The task: Write out the line with "d) Correta. O" and each line after it to the end of the material, exactly as they appear and with nothing else.

════════════════════

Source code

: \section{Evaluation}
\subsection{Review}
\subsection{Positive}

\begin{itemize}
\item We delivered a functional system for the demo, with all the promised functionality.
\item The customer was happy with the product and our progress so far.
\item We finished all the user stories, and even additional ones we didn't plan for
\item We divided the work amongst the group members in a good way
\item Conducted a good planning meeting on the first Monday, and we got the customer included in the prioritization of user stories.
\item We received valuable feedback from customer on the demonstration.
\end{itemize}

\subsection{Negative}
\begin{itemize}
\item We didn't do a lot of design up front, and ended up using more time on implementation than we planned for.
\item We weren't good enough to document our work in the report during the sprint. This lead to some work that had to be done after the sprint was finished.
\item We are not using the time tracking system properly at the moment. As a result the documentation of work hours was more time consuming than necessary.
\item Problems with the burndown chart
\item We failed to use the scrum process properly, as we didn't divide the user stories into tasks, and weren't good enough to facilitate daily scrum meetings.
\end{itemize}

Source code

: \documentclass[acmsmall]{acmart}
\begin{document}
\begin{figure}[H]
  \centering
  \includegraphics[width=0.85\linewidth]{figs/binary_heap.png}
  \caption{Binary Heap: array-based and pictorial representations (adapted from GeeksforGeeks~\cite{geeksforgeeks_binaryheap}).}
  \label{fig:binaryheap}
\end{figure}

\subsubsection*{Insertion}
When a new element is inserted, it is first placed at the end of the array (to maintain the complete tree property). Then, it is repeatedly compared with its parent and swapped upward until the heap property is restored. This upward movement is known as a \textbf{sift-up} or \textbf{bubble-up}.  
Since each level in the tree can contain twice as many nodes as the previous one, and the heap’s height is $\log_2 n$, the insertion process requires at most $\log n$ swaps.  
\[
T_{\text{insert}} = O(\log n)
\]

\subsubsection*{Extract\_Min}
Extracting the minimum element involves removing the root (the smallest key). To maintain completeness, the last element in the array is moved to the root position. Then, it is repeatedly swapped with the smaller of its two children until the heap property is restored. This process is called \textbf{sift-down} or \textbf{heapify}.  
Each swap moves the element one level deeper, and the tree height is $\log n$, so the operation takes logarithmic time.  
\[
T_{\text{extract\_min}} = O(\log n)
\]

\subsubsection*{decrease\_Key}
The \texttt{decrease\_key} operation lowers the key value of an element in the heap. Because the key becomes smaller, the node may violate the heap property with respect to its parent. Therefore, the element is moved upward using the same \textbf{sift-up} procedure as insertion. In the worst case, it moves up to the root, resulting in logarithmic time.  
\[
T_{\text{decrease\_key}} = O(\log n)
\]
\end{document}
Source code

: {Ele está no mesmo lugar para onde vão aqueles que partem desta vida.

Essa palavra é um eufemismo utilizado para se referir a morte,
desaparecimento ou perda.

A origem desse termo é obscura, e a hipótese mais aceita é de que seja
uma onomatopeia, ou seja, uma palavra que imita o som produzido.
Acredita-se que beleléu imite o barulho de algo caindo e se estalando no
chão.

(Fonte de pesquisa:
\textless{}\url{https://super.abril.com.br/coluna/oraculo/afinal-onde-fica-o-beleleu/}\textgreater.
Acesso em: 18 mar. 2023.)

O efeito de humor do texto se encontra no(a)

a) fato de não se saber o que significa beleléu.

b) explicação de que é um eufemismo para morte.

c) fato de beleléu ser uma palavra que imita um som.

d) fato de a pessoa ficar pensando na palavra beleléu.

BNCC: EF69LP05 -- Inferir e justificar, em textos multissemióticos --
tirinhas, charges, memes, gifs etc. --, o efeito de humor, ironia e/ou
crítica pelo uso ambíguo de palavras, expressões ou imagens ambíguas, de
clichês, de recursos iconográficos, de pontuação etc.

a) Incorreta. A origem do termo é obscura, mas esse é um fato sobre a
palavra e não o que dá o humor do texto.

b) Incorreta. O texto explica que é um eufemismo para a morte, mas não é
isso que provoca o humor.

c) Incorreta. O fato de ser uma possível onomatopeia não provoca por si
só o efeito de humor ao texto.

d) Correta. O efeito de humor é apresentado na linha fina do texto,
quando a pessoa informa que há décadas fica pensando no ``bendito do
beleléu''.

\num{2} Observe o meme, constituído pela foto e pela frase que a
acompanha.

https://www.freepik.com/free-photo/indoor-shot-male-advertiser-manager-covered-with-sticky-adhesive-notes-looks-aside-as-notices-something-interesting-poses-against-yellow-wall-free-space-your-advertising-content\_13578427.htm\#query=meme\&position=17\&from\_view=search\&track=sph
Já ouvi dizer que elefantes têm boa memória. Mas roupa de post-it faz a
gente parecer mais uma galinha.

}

════════════════════

Written solution:
d) Correta. O efeito de humor é apresentado na linha fina do texto,
quando a pessoa informa que há décadas fica pensando no ``bendito do
beleléu''.

\num{2} Observe o meme, constituído pela foto e pela frase que a
acompanha.

https://www.freepik.com/free-photo/indoor-shot-male-advertiser-manager-covered-with-sticky-adhesive-notes-looks-aside-as-notices-something-interesting-poses-against-yellow-wall-free-space-your-advertising-content\_13578427.htm\#query=meme\&position=17\&from\_view=search\&track=sph
Já ouvi dizer que elefantes têm boa memória. Mas roupa de post-it faz a
gente parecer mais uma galinha.

}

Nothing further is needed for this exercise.